Even though the iron is course-dependent -- Day switches between a 14.5-degree TaylorMade RBZ Stage 2 fairway wood and the Tour Preferred MC 2-iron depending on the layout -- it's clear the Aussie has some old-school tendencies when it comes to his equipment.
It seems fitting that Day, the HP Byron Nelson Championship winner in 2010, would turn back the clock at the tournament that honors legendary golfer Byron Nelson and put a TaylorMade RocketBladez Tour 1-iron in the bag.
Looking for a particular setup for the British Open at Muirfield, Day and TaylorMade Tour reps discussed a number of potential ideas about a month ago, including taking out the Day's driver and putting in a 2-wood.
When they couldn't get the right configuration with the shaft and ball flight, Day kicked around the idea of going with a 1-iron to achieve the ball flight he was looking for off the tee.
TaylorMade never produced a 1-iron in the RocketBladez line, so reps decided to do the next best thing, bending a 2-iron to 16.5 degrees and making the shaft a 1/2-inch longer. Day also went with a UST Mamiya Recoil Proto (125-gram) graphite shaft instead the current True Temper Rifle Flighted 6.5 shafts in his irons.
Day tested the club on Tuesday and liked it enough to pull his 2-iron and put the new iron in play.

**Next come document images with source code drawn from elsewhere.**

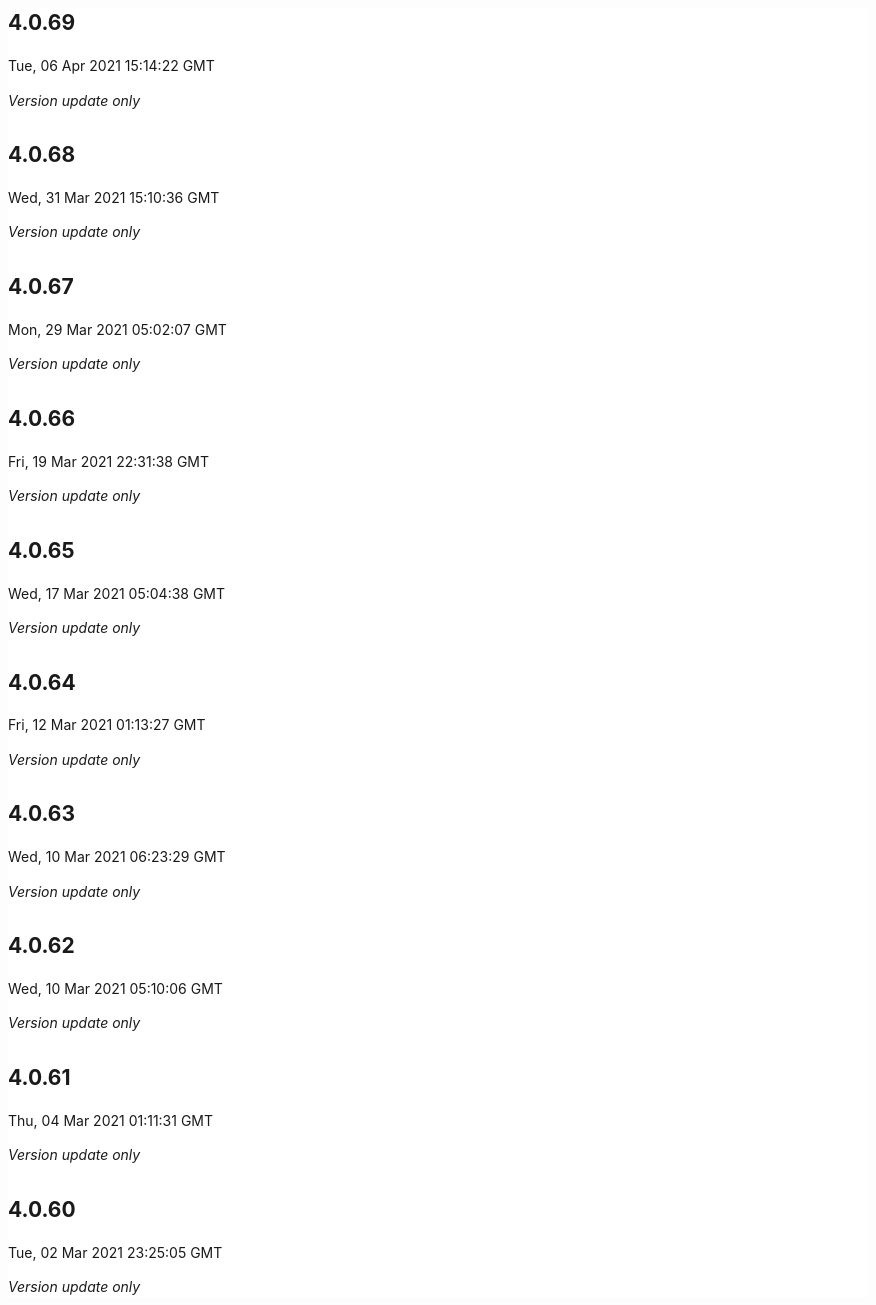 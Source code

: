 ## 4.0.69
Tue, 06 Apr 2021 15:14:22 GMT

_Version update only_

## 4.0.68
Wed, 31 Mar 2021 15:10:36 GMT

_Version update only_

## 4.0.67
Mon, 29 Mar 2021 05:02:07 GMT

_Version update only_

## 4.0.66
Fri, 19 Mar 2021 22:31:38 GMT

_Version update only_

## 4.0.65
Wed, 17 Mar 2021 05:04:38 GMT

_Version update only_

## 4.0.64
Fri, 12 Mar 2021 01:13:27 GMT

_Version update only_

## 4.0.63
Wed, 10 Mar 2021 06:23:29 GMT

_Version update only_

## 4.0.62
Wed, 10 Mar 2021 05:10:06 GMT

_Version update only_

## 4.0.61
Thu, 04 Mar 2021 01:11:31 GMT

_Version update only_

## 4.0.60
Tue, 02 Mar 2021 23:25:05 GMT

_Version update only_
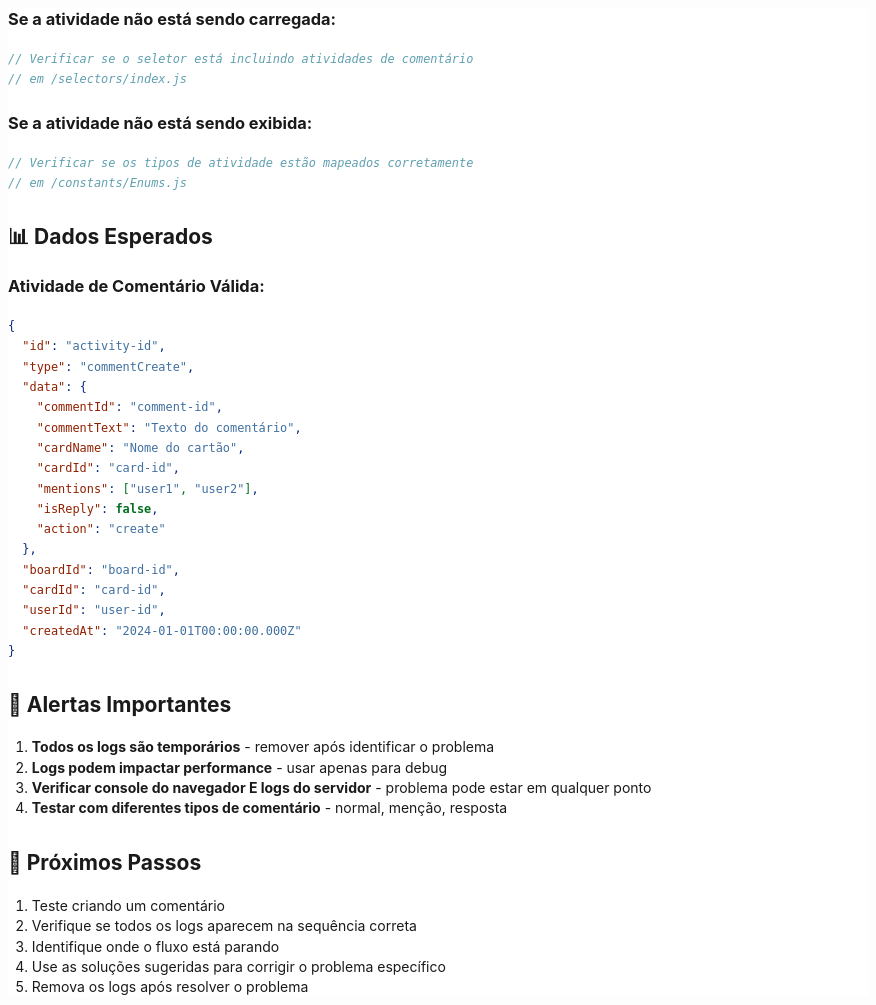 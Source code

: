 ### **Se a atividade não está sendo carregada:**
```javascript
// Verificar se o seletor está incluindo atividades de comentário
// em /selectors/index.js
```

### **Se a atividade não está sendo exibida:**
```javascript
// Verificar se os tipos de atividade estão mapeados corretamente
// em /constants/Enums.js
```

## 📊 Dados Esperados

### **Atividade de Comentário Válida:**
```json
{
  "id": "activity-id",
  "type": "commentCreate",
  "data": {
    "commentId": "comment-id",
    "commentText": "Texto do comentário",
    "cardName": "Nome do cartão",
    "cardId": "card-id",
    "mentions": ["user1", "user2"],
    "isReply": false,
    "action": "create"
  },
  "boardId": "board-id",
  "cardId": "card-id",
  "userId": "user-id",
  "createdAt": "2024-01-01T00:00:00.000Z"
}
```

## 🚨 Alertas Importantes

1. **Todos os logs são temporários** - remover após identificar o problema
2. **Logs podem impactar performance** - usar apenas para debug
3. **Verificar console do navegador E logs do servidor** - problema pode estar em qualquer ponto
4. **Testar com diferentes tipos de comentário** - normal, menção, resposta

## 🔄 Próximos Passos

1. Teste criando um comentário
2. Verifique se todos os logs aparecem na sequência correta
3. Identifique onde o fluxo está parando
4. Use as soluções sugeridas para corrigir o problema específico
5. Remova os logs após resolver o problema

"I was out there today and hit a couple of -- it was downwind and it was a 10 to 20 mph wind out there -- and there was a couple that went 300 [yards] easy with the bounce and roll as well. I want to say today with the wind hit about four, maybe five drives total [during the Pro-Am]. Everything else was a 1-iron and I didn't pull out the 4-wood at all. The ball flight was very strong."
While TPC Four Seasons will never be confused with a links-style layout, Day said he felt the course was the perfect place to test out the club ahead of the British Open -- especially with wind gusts expected to be anywhere from 15-20 mph the rest of the week.
"What the experiment was, was we were going to try a 1-iron and try it out here because we know if we have a 1-iron here and it works well in the wind, we go overseas to the British this year with full confidence that it's doing to go the right distance and can come out low and hit different types of shots when I need to. I know that it's not the British Open course but the wind is very strong here."
Outside of this week's HP Byron Nelson Championship -- Day said he used the 1-iron off the tee on nine holes during Wednesday's Pro-Am -- it's unclear when he'll use it again.
With the Memorial Tournament and U.S. Open coming up, he hinted it could get some additional work before the British Open in July.
"I think that it would be a very good club [at Merion, site of the U.S. Open], but I don't know until I get there. I'm definitely going to use it this week and I'm not too sure what I'm going to do with it for Memorial, but I know I'm going to use it at the British."